Let me divert a little bit:
Out of his compassion, my teacher--from outside of school actually--shared to me his story about a bicycle he was going to receive on Christmas day. Basically that year for him was 360 days of anticipation, intensifying as the big day drew near. In his mind, he had made all the plans where he was to ride the bike, he was guessing what his friends would say, etc. He was so sure in his heart that this bike is the one, this bike will complete him. Then the big day came and he opened the big box under the tree, saw the bike and expected the happiness. And for a while it did made him happy, the first minutes being the best. But after a few days, it dawned on him, his bike was just another thing. That early on he realized that no thing coming from this world can ever make anyone happy. And he was right.
We all have our own versions of this anecdote, our bicycles come to us in different forms. Mine, to cite one, comes in a more pathetic form: paper. I used to love receiving neat little pieces of paper with my name on it written in fat fancy texts--most call it a certificate. I used to hang it on my wall every time I get one. With the number of paper I get, I need a wall the size of a football field—just kidding. The point is how much paper do I actually need to receive to really feel I'd finally nailed it? I did not know. Until he enlightened me about how ridiculous and pointless my farming for recognition was. Bicycles and certificates are those little cute things that are not really considered as things even. Fancy cars, mansions, million dollar bags, those, are things that anyone would definitely recognize as neat things. The thing is we are actually clueless of whether something could make us happy or not, so we try and we try and we try and we try, but we "can’t get no satisfaction." Actually it is impossible to be happy when we are struggling to be happy. The struggle itself drains us much of our innocence, our ideals and whatever little humanity we have left for a chance of a little sip of nectar out of life. But that’s another story.
My teacher then added: Don’t worry too much about getting rich. The worse thing
that could happen to being poor is starve to death. We don’t immediately see
people actually starving to death do we?. Take the hobos, and the
crazies, they practically have nothing but they’re still around.
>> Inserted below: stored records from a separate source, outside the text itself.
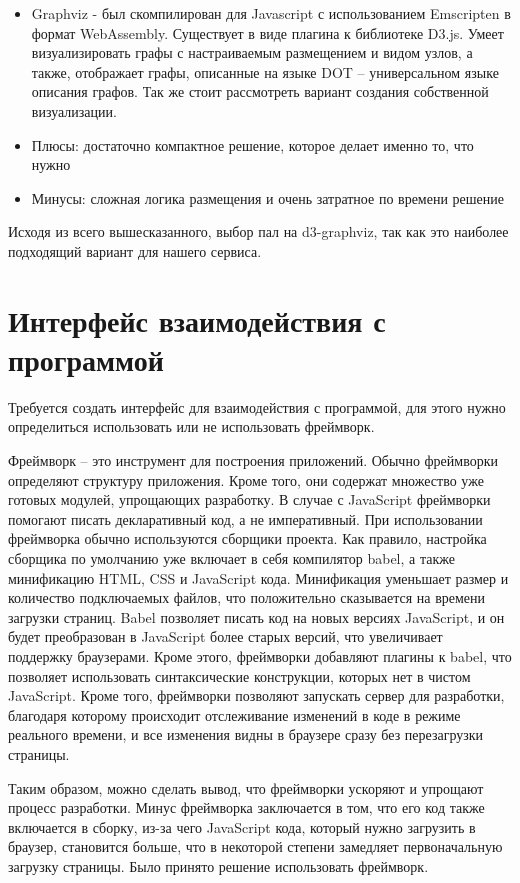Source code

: \begin{itemize}
\item Graphviz - был скомпилирован для Javascript с использованием Emscripten в формат WebAssembly. Существует в виде плагина к библиотеке D3.js. Умеет визуализировать графы с настраиваемым размещением и видом узлов, а также, отображает графы, описанные на языке DOT – универсальном языке описания графов.
Так же стоит рассмотреть вариант создания собственной визуализации.
\item Плюсы: достаточно компактное решение, которое делает именно то, что нужно
\item Минусы: сложная логика размещения и очень затратное по времени решение
\end{itemize}

Исходя из всего вышесказанного, выбор пал на d3-graphviz, так как это наиболее подходящий вариант для нашего сервиса.
\section{Интерфейс взаимодействия с программой} \label{ch4:sec4}
Требуется создать интерфейс для взаимодействия с программой, для этого нужно определиться использовать или не использовать фреймворк.

Фреймворк – это инструмент для построения приложений. Обычно фреймворки определяют структуру приложения. Кроме того, они содержат множество уже готовых модулей, упрощающих разработку. В случае с JavaScript фреймворки помогают писать декларативный код, а не императивный. При использовании фреймворка обычно используются сборщики проекта. Как правило, настройка сборщика по умолчанию уже включает в себя компилятор babel, а также минификацию HTML, CSS и JavaScript кода. Минификация уменьшает размер и количество подключаемых файлов, что положительно сказывается на времени загрузки страниц. Babel позволяет писать код на новых версиях JavaScript, и он будет преобразован в JavaScript более старых версий, что увеличивает поддержку браузерами. Кроме этого, фреймворки добавляют плагины к babel, что позволяет использовать синтаксические конструкции, которых нет в чистом JavaScript. Кроме того, фреймворки позволяют запускать сервер для разработки, благодаря которому происходит отслеживание изменений в коде в режиме реального времени, и все изменения видны в браузере сразу без перезагрузки страницы.

Таким образом, можно сделать вывод, что фреймворки ускоряют и упрощают процесс разработки. Минус фреймворка заключается в том, что его код также включается в сборку, из-за чего JavaScript кода, который нужно загрузить в браузер, становится больше, что в некоторой степени замедляет первоначальную загрузку страницы. Было принято решение использовать фреймворк.
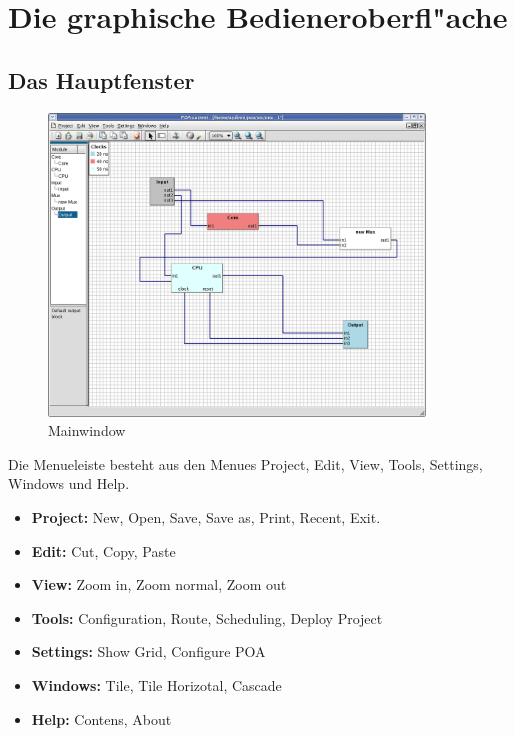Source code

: \documentclass[a4paper,titlepage,12pt,ngerman]{scrbook}
\begin{document}
\chapter{Die graphische Bedieneroberfl"ache}

\section{Das Hauptfenster}
\begin{figure}[htbp]

\begin{center}

\includegraphics[width=10cm]{Mainwindow1}

\caption{Mainwindow}\label{test}

\end{center}

\end{figure}

Die Menueleiste besteht aus den Menues Project, Edit, View, Tools, Settings, Windows und Help.

\begin{itemize}
\item {\bf Project:}	New, Open, Save, Save as, Print, Recent, Exit.
\item {\bf Edit:}	Cut, Copy, Paste
\item {\bf View:}	Zoom in, Zoom normal, Zoom out 
\item {\bf Tools:} 	Configuration, Route, Scheduling, Deploy Project
\item {\bf Settings:}	Show Grid, Configure POA
\item {\bf Windows:} 	Tile, Tile Horizotal, Cascade
\item {\bf Help:} 	Contens, About
\end{itemize}
\end{document}
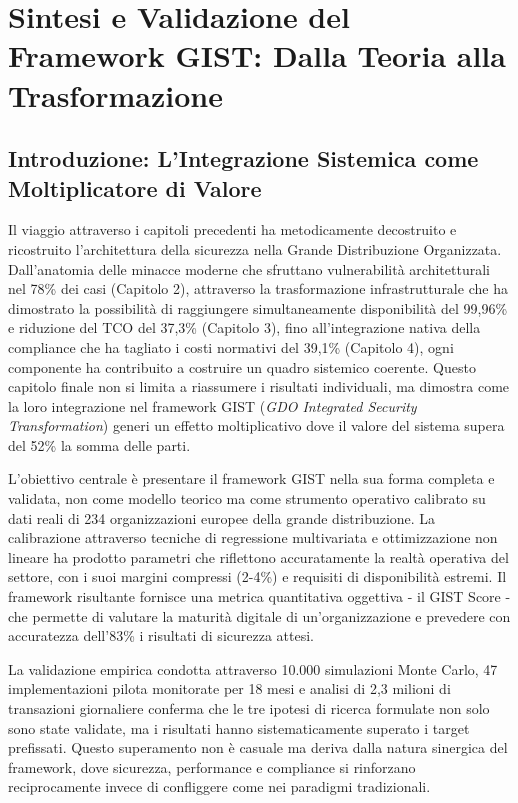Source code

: \chapter{\texorpdfstring{Sintesi e Validazione del Framework GIST: Dalla Teoria alla Trasformazione}{Capitolo 5 - Sintesi e Validazione del Framework GIST: Dalla Teoria alla Trasformazione}}
\label{cap5_synthesis}

\section{\texorpdfstring{Introduzione: L'Integrazione Sistemica come Moltiplicatore di Valore}{5.1 - Introduzione: L'Integrazione Sistemica come Moltiplicatore di Valore}}
\label{sec:5.1}

Il viaggio attraverso i capitoli precedenti ha metodicamente decostruito e ricostruito l'architettura della sicurezza nella Grande Distribuzione Organizzata. Dall'anatomia delle minacce moderne che sfruttano vulnerabilità architetturali nel 78\% dei casi (Capitolo 2), attraverso la trasformazione infrastrutturale che ha dimostrato la possibilità di raggiungere simultaneamente disponibilità del 99,96\% e riduzione del TCO del 37,3\% (Capitolo 3), fino all'integrazione nativa della compliance che ha tagliato i costi normativi del 39,1\% (Capitolo 4), ogni componente ha contribuito a costruire un quadro sistemico coerente. Questo capitolo finale non si limita a riassumere i risultati individuali, ma dimostra come la loro integrazione nel framework GIST (\textit{GDO Integrated Security Transformation}) generi un effetto moltiplicativo dove il valore del sistema supera del 52\% la somma delle parti.

L'obiettivo centrale è presentare il framework GIST nella sua forma completa e validata, non come modello teorico ma come strumento operativo calibrato su dati reali di 234 organizzazioni europee della grande distribuzione. La calibrazione attraverso tecniche di regressione multivariata e ottimizzazione non lineare ha prodotto parametri che riflettono accuratamente la realtà operativa del settore, con i suoi margini compressi (2-4\%) e requisiti di disponibilità estremi. Il framework risultante fornisce una metrica quantitativa oggettiva - il GIST Score - che permette di valutare la maturità digitale di un'organizzazione e prevedere con accuratezza dell'83\% i risultati di sicurezza attesi.

La validazione empirica condotta attraverso 10.000 simulazioni Monte Carlo, 47 implementazioni pilota monitorate per 18 mesi e analisi di 2,3 milioni di transazioni giornaliere conferma che le tre ipotesi di ricerca formulate non solo sono state validate, ma i risultati hanno sistematicamente superato i target prefissati. Questo superamento non è casuale ma deriva dalla natura sinergica del framework, dove sicurezza, performance e compliance si rinforzano reciprocamente invece di confliggere come nei paradigmi tradizionali.

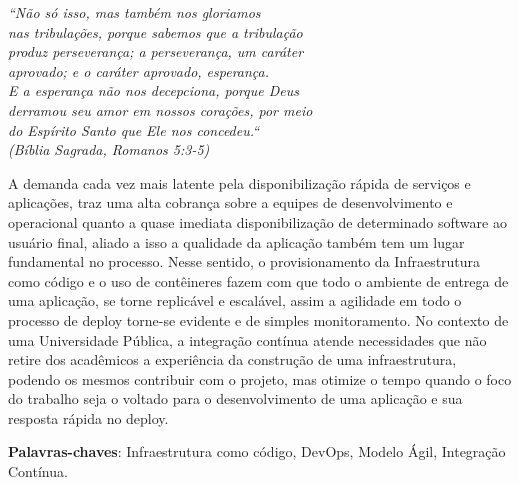 \begin{epigrafe}
    \vspace*{\fill}
	\begin{flushright}
		\textit{``Não só isso, mas também nos gloriamos \\
			nas tribulações, porque sabemos que a tribulação\\
			produz perseverança; a perseverança, um caráter \\
			aprovado; e o caráter aprovado, esperança. \\
			E a esperança não nos decepciona, porque Deus \\
			derramou seu amor em nossos corações, por meio \\
			do Espírito Santo que Ele nos concedeu.``\\
			(Bíblia Sagrada, Romanos 5:3-5)}
			
	\end{flushright}
\end{epigrafe}


\setlength{\absparsep}{18pt} %
\begin{resumo}
A demanda cada vez mais latente pela disponibilização rápida de serviços e aplicações, traz uma alta cobrança sobre a equipes de desenvolvimento e operacional quanto a quase imediata disponibilização de determinado software ao usuário final, aliado a isso a qualidade da aplicação também tem um lugar fundamental no processo. Nesse sentido, o provisionamento da Infraestrutura como código e o uso de contêineres fazem com que todo o ambiente de entrega de uma aplicação, se torne replicável e escalável, assim a agilidade em todo o processo de deploy torne-se evidente e de simples monitoramento. No contexto de uma Universidade Pública, a integração contínua atende necessidades que não retire dos acadêmicos a experiência da construção de uma infraestrutura, podendo os mesmos contribuir com o projeto, mas otimize o tempo quando o foco do trabalho seja o voltado para o desenvolvimento de uma aplicação e sua resposta rápida no deploy.
 

 \textbf{Palavras-chaves}: Infraestrutura como código, DevOps, Modelo Ágil, Integração Contínua.
 
\end{resumo}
I mean, yes
there are millions of people starving in the world, and thousands may be
actually dying of hunger, but this number is relatively small compared to the people
dying of heart attacks, stroke, cancer because of over eating. Tell me, how
many people are actually trying to gain weight? The Biggest Gainer show is yet
to be seen. The roads are filled with joggers, panting, suffering the excess
weight of their bodies. The problem of the world is not hunger for food, the
problem is hunger for substance, for life. As food can be bought by money,
substance and life can be purchased by something else.
Jesus said don’t worry about not having material riches or
even worrying for your survival. For God loves you more than the care-less
birds in the sky, or the adequately clothed wildflowers in the meadows. All the saintly teachers say that real wealth
is love for God. Love for God is even better than seeing God. Being spiritual
in essence, love for the Supreme Spirit nourishes our real hunger—our hunger
for God. So don’t burden yourself with worry. Don’t fill your house with things
and worry about them if they’d be stolen or broken, instead fill your heart
with love for the Lord, then love for others, and you will truly feel like a
million bucks hundred fold. Haribol!